▸ **What to produce**: Could you repeat every line below exactly, skipping the images?
-- Dataset follows --
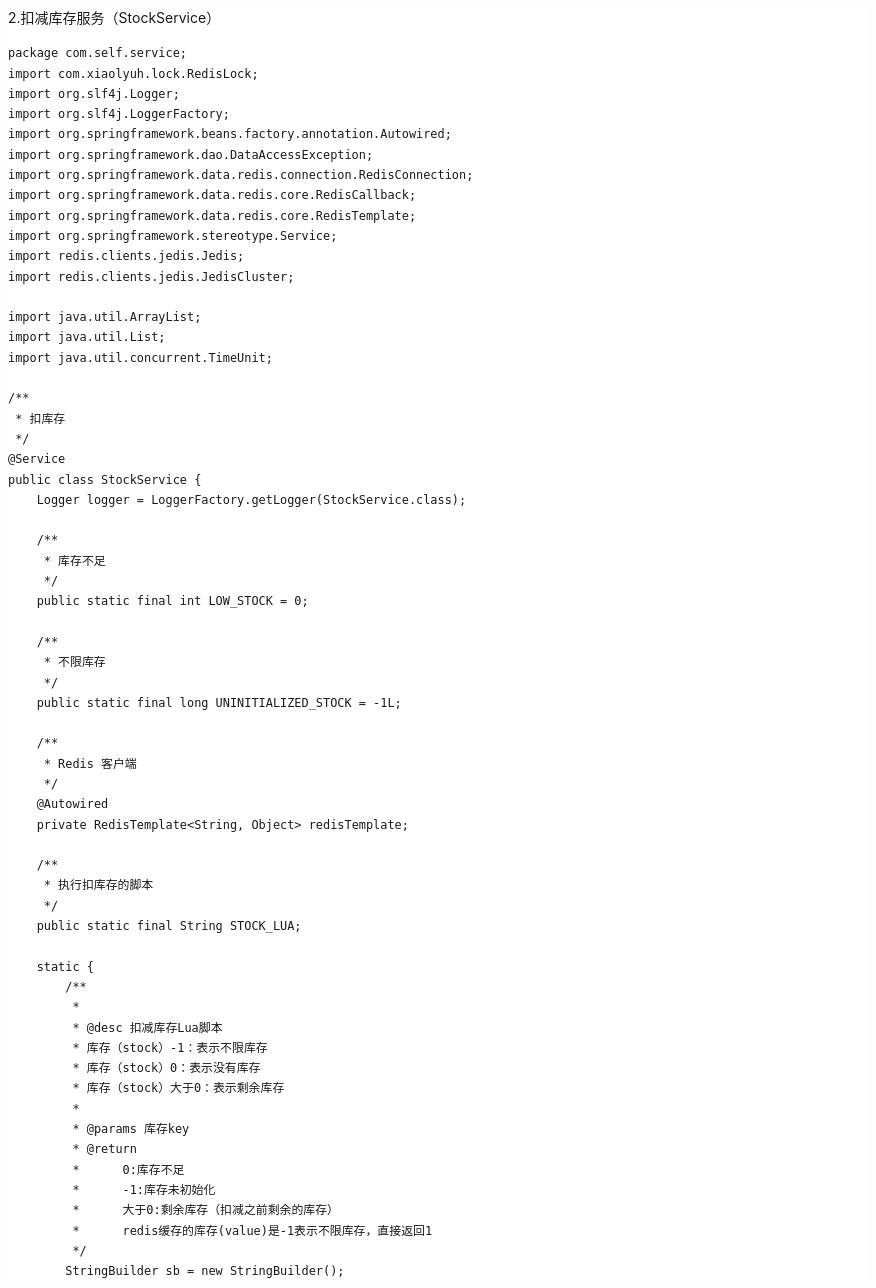 2.扣减库存服务（StockService）

```
package com.self.service;
import com.xiaolyuh.lock.RedisLock;
import org.slf4j.Logger;
import org.slf4j.LoggerFactory;
import org.springframework.beans.factory.annotation.Autowired;
import org.springframework.dao.DataAccessException;
import org.springframework.data.redis.connection.RedisConnection;
import org.springframework.data.redis.core.RedisCallback;
import org.springframework.data.redis.core.RedisTemplate;
import org.springframework.stereotype.Service;
import redis.clients.jedis.Jedis;
import redis.clients.jedis.JedisCluster;

import java.util.ArrayList;
import java.util.List;
import java.util.concurrent.TimeUnit;

/**
 * 扣库存
 */
@Service
public class StockService {
    Logger logger = LoggerFactory.getLogger(StockService.class);

    /**
     * 库存不足
     */
    public static final int LOW_STOCK = 0;

    /**
     * 不限库存
     */
    public static final long UNINITIALIZED_STOCK = -1L;

    /**
     * Redis 客户端
     */
    @Autowired
    private RedisTemplate<String, Object> redisTemplate;

    /**
     * 执行扣库存的脚本
     */
    public static final String STOCK_LUA;

    static {
        /**
         *
         * @desc 扣减库存Lua脚本
         * 库存（stock）-1：表示不限库存
         * 库存（stock）0：表示没有库存
         * 库存（stock）大于0：表示剩余库存
         *
         * @params 库存key
         * @return
         *      0:库存不足
         *      -1:库存未初始化
         *      大于0:剩余库存（扣减之前剩余的库存）
         *      redis缓存的库存(value)是-1表示不限库存，直接返回1
         */
        StringBuilder sb = new StringBuilder();
```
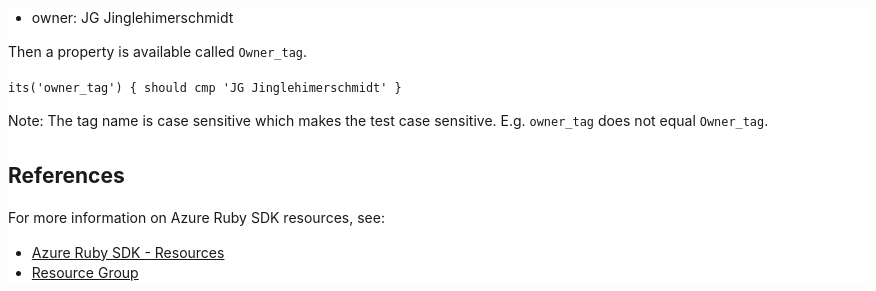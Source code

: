 - owner: JG Jinglehimerschmidt

Then a property is available called `Owner_tag`.

    its('owner_tag') { should cmp 'JG Jinglehimerschmidt' }

Note: The tag name is case sensitive which makes the test case sensitive. E.g. `owner_tag` does not equal `Owner_tag`.

## References

For more information on Azure Ruby SDK resources, see:

- [Azure Ruby SDK - Resources](https://github.com/Azure/azure-sdk-for-ruby/tree/master/management/azure_mgmt_resources)
- [Resource Group](https://github.com/chef/inspec/blob/fc990346f2438690f0ac36a9f6606e61574a79b8/test/azure/verify/controls/resource_group.rb)
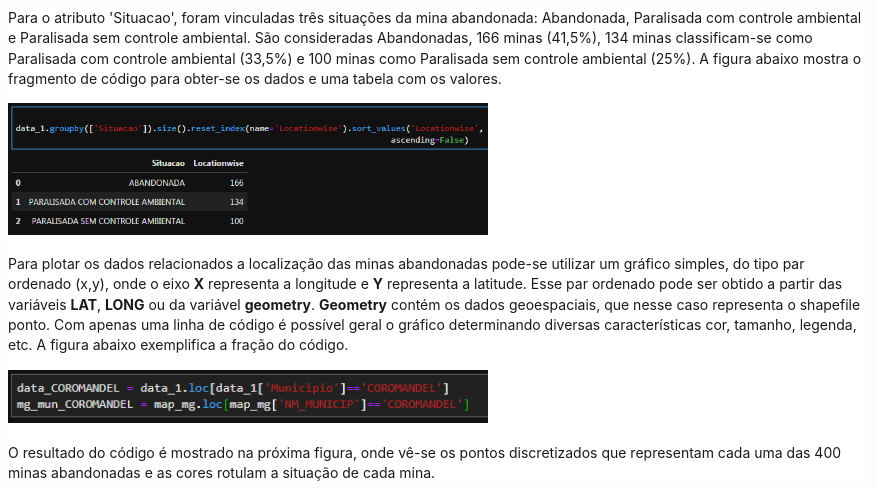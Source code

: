 Para o atributo 'Situacao', foram vinculadas três situações da mina abandonada: Abandonada, Paralisada com controle ambiental e Paralisada sem controle ambiental. São consideradas Abandonadas, 166 minas (41,5%), 134 minas classificam-se como Paralisada com controle ambiental (33,5%) e 100 minas como Paralisada sem controle ambiental (25%). A figura abaixo mostra o fragmento de código para obter-se os dados e uma tabela com os valores.

<div style="width: 600px;">
 <a href="/assets/img/2020-07-25-P3-FIG_11_SITUACAO.PNG"> <img src="/assets/img/2020-07-25-P3-FIG_11_SITUACAO.PNG" width="480px"></a>
</div>

Para plotar os dados relacionados a localização das minas abandonadas pode-se utilizar um gráfico simples, do tipo par ordenado (x,y), onde o eixo **X** representa a longitude e **Y** representa a latitude. Esse par ordenado pode ser obtido a partir das variáveis **LAT**, **LONG** ou da variável **geometry**. **Geometry** contém os dados geoespaciais, que nesse caso representa o shapefile ponto. Com apenas uma linha de código é possível geral o gráfico determinando diversas características cor, tamanho, legenda, etc. A figura abaixo exemplifica a fração do código.

<div style="width: 600px;">
 <a href="/assets/img/2020-07-25-P3-FIG_14_COROMANDEL_CODE1.PNG"> <img src="/assets/img/2020-07-25-P3-FIG_14_COROMANDEL_CODE1.PNG" width="480px"></a>
</div>

O resultado do código é mostrado na próxima figura, onde vê-se os pontos discretizados que representam cada uma das 400 minas abandonadas e as cores rotulam a situação de cada mina.

<div style="width: 600px;">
-- Dataset concluded --
▸ **Task output**:
 2.扣减库存服务（StockService）

```
package com.self.service;
import com.xiaolyuh.lock.RedisLock;
import org.slf4j.Logger;
import org.slf4j.LoggerFactory;
import org.springframework.beans.factory.annotation.Autowired;
import org.springframework.dao.DataAccessException;
import org.springframework.data.redis.connection.RedisConnection;
import org.springframework.data.redis.core.RedisCallback;
import org.springframework.data.redis.core.RedisTemplate;
import org.springframework.stereotype.Service;
import redis.clients.jedis.Jedis;
import redis.clients.jedis.JedisCluster;

import java.util.ArrayList;
import java.util.List;
import java.util.concurrent.TimeUnit;

/**
 * 扣库存
 */
@Service
public class StockService {
    Logger logger = LoggerFactory.getLogger(StockService.class);

    /**
     * 库存不足
     */
    public static final int LOW_STOCK = 0;

    /**
     * 不限库存
     */
    public static final long UNINITIALIZED_STOCK = -1L;

    /**
     * Redis 客户端
     */
    @Autowired
    private RedisTemplate<String, Object> redisTemplate;

    /**
     * 执行扣库存的脚本
     */
    public static final String STOCK_LUA;

    static {
        /**
         *
         * @desc 扣减库存Lua脚本
         * 库存（stock）-1：表示不限库存
         * 库存（stock）0：表示没有库存
         * 库存（stock）大于0：表示剩余库存
         *
         * @params 库存key
         * @return
         *      0:库存不足
         *      -1:库存未初始化
         *      大于0:剩余库存（扣减之前剩余的库存）
         *      redis缓存的库存(value)是-1表示不限库存，直接返回1
         */
        StringBuilder sb = new StringBuilder();
```
Source code

: - owner: JG Jinglehimerschmidt

Then a property is available called `Owner_tag`.

    its('owner_tag') { should cmp 'JG Jinglehimerschmidt' }

Note: The tag name is case sensitive which makes the test case sensitive. E.g. `owner_tag` does not equal `Owner_tag`.

## References

For more information on Azure Ruby SDK resources, see:

- [Azure Ruby SDK - Resources](https://github.com/Azure/azure-sdk-for-ruby/tree/master/management/azure_mgmt_resources)
- [Resource Group](https://github.com/chef/inspec/blob/fc990346f2438690f0ac36a9f6606e61574a79b8/test/azure/verify/controls/resource_group.rb)
Source code

: Para o atributo 'Situacao', foram vinculadas três situações da mina abandonada: Abandonada, Paralisada com controle ambiental e Paralisada sem controle ambiental. São consideradas Abandonadas, 166 minas (41,5%), 134 minas classificam-se como Paralisada com controle ambiental (33,5%) e 100 minas como Paralisada sem controle ambiental (25%). A figura abaixo mostra o fragmento de código para obter-se os dados e uma tabela com os valores.

<div style="width: 600px;">
 <a href="/assets/img/2020-07-25-P3-FIG_11_SITUACAO.PNG"> <img src="/assets/img/2020-07-25-P3-FIG_11_SITUACAO.PNG" width="480px"></a>
</div>

Para plotar os dados relacionados a localização das minas abandonadas pode-se utilizar um gráfico simples, do tipo par ordenado (x,y), onde o eixo **X** representa a longitude e **Y** representa a latitude. Esse par ordenado pode ser obtido a partir das variáveis **LAT**, **LONG** ou da variável **geometry**. **Geometry** contém os dados geoespaciais, que nesse caso representa o shapefile ponto. Com apenas uma linha de código é possível geral o gráfico determinando diversas características cor, tamanho, legenda, etc. A figura abaixo exemplifica a fração do código.

<div style="width: 600px;">
 <a href="/assets/img/2020-07-25-P3-FIG_14_COROMANDEL_CODE1.PNG"> <img src="/assets/img/2020-07-25-P3-FIG_14_COROMANDEL_CODE1.PNG" width="480px"></a>
</div>

O resultado do código é mostrado na próxima figura, onde vê-se os pontos discretizados que representam cada uma das 400 minas abandonadas e as cores rotulam a situação de cada mina.

<div style="width: 600px;">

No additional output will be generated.